The entries that follow should come back exactly, with no pictures among them.

--------------------

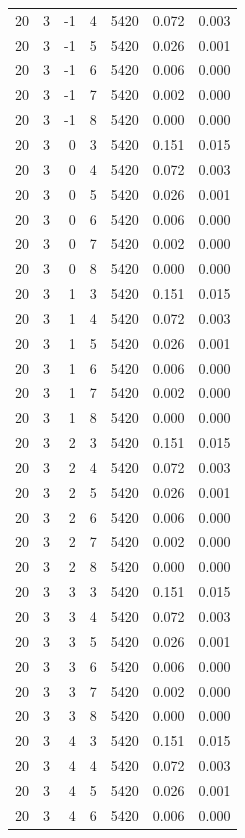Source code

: \begin{table}
\begin{tabular}{rrrrrrr}
20 & 3 & -1 & 4 & 5420 & 0.072 & 0.003 \\
20 & 3 & -1 & 5 & 5420 & 0.026 & 0.001 \\
20 & 3 & -1 & 6 & 5420 & 0.006 & 0.000 \\
20 & 3 & -1 & 7 & 5420 & 0.002 & 0.000 \\
20 & 3 & -1 & 8 & 5420 & 0.000 & 0.000 \\
20 & 3 & 0 & 3 & 5420 & 0.151 & 0.015 \\
20 & 3 & 0 & 4 & 5420 & 0.072 & 0.003 \\
20 & 3 & 0 & 5 & 5420 & 0.026 & 0.001 \\
20 & 3 & 0 & 6 & 5420 & 0.006 & 0.000 \\
20 & 3 & 0 & 7 & 5420 & 0.002 & 0.000 \\
20 & 3 & 0 & 8 & 5420 & 0.000 & 0.000 \\
20 & 3 & 1 & 3 & 5420 & 0.151 & 0.015 \\
20 & 3 & 1 & 4 & 5420 & 0.072 & 0.003 \\
20 & 3 & 1 & 5 & 5420 & 0.026 & 0.001 \\
20 & 3 & 1 & 6 & 5420 & 0.006 & 0.000 \\
20 & 3 & 1 & 7 & 5420 & 0.002 & 0.000 \\
20 & 3 & 1 & 8 & 5420 & 0.000 & 0.000 \\
20 & 3 & 2 & 3 & 5420 & 0.151 & 0.015 \\
20 & 3 & 2 & 4 & 5420 & 0.072 & 0.003 \\
20 & 3 & 2 & 5 & 5420 & 0.026 & 0.001 \\
20 & 3 & 2 & 6 & 5420 & 0.006 & 0.000 \\
20 & 3 & 2 & 7 & 5420 & 0.002 & 0.000 \\
20 & 3 & 2 & 8 & 5420 & 0.000 & 0.000 \\
20 & 3 & 3 & 3 & 5420 & 0.151 & 0.015 \\
20 & 3 & 3 & 4 & 5420 & 0.072 & 0.003 \\
20 & 3 & 3 & 5 & 5420 & 0.026 & 0.001 \\
20 & 3 & 3 & 6 & 5420 & 0.006 & 0.000 \\
20 & 3 & 3 & 7 & 5420 & 0.002 & 0.000 \\
20 & 3 & 3 & 8 & 5420 & 0.000 & 0.000 \\
20 & 3 & 4 & 3 & 5420 & 0.151 & 0.015 \\
20 & 3 & 4 & 4 & 5420 & 0.072 & 0.003 \\
20 & 3 & 4 & 5 & 5420 & 0.026 & 0.001 \\
20 & 3 & 4 & 6 & 5420 & 0.006 & 0.000 \\

\end{tabular}
\end{table}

--------------------

**EXERCISE SOLUTION:**
Source code

: \begin{table}
\begin{tabular}{rrrrrrr}
20 & 3 & -1 & 4 & 5420 & 0.072 & 0.003 \\
20 & 3 & -1 & 5 & 5420 & 0.026 & 0.001 \\
20 & 3 & -1 & 6 & 5420 & 0.006 & 0.000 \\
20 & 3 & -1 & 7 & 5420 & 0.002 & 0.000 \\
20 & 3 & -1 & 8 & 5420 & 0.000 & 0.000 \\
20 & 3 & 0 & 3 & 5420 & 0.151 & 0.015 \\
20 & 3 & 0 & 4 & 5420 & 0.072 & 0.003 \\
20 & 3 & 0 & 5 & 5420 & 0.026 & 0.001 \\
20 & 3 & 0 & 6 & 5420 & 0.006 & 0.000 \\
20 & 3 & 0 & 7 & 5420 & 0.002 & 0.000 \\
20 & 3 & 0 & 8 & 5420 & 0.000 & 0.000 \\
20 & 3 & 1 & 3 & 5420 & 0.151 & 0.015 \\
20 & 3 & 1 & 4 & 5420 & 0.072 & 0.003 \\
20 & 3 & 1 & 5 & 5420 & 0.026 & 0.001 \\
20 & 3 & 1 & 6 & 5420 & 0.006 & 0.000 \\
20 & 3 & 1 & 7 & 5420 & 0.002 & 0.000 \\
20 & 3 & 1 & 8 & 5420 & 0.000 & 0.000 \\
20 & 3 & 2 & 3 & 5420 & 0.151 & 0.015 \\
20 & 3 & 2 & 4 & 5420 & 0.072 & 0.003 \\
20 & 3 & 2 & 5 & 5420 & 0.026 & 0.001 \\
20 & 3 & 2 & 6 & 5420 & 0.006 & 0.000 \\
20 & 3 & 2 & 7 & 5420 & 0.002 & 0.000 \\
20 & 3 & 2 & 8 & 5420 & 0.000 & 0.000 \\
20 & 3 & 3 & 3 & 5420 & 0.151 & 0.015 \\
20 & 3 & 3 & 4 & 5420 & 0.072 & 0.003 \\
20 & 3 & 3 & 5 & 5420 & 0.026 & 0.001 \\
20 & 3 & 3 & 6 & 5420 & 0.006 & 0.000 \\
20 & 3 & 3 & 7 & 5420 & 0.002 & 0.000 \\
20 & 3 & 3 & 8 & 5420 & 0.000 & 0.000 \\
20 & 3 & 4 & 3 & 5420 & 0.151 & 0.015 \\
20 & 3 & 4 & 4 & 5420 & 0.072 & 0.003 \\
20 & 3 & 4 & 5 & 5420 & 0.026 & 0.001 \\
20 & 3 & 4 & 6 & 5420 & 0.006 & 0.000 \\

\end{tabular}
\end{table}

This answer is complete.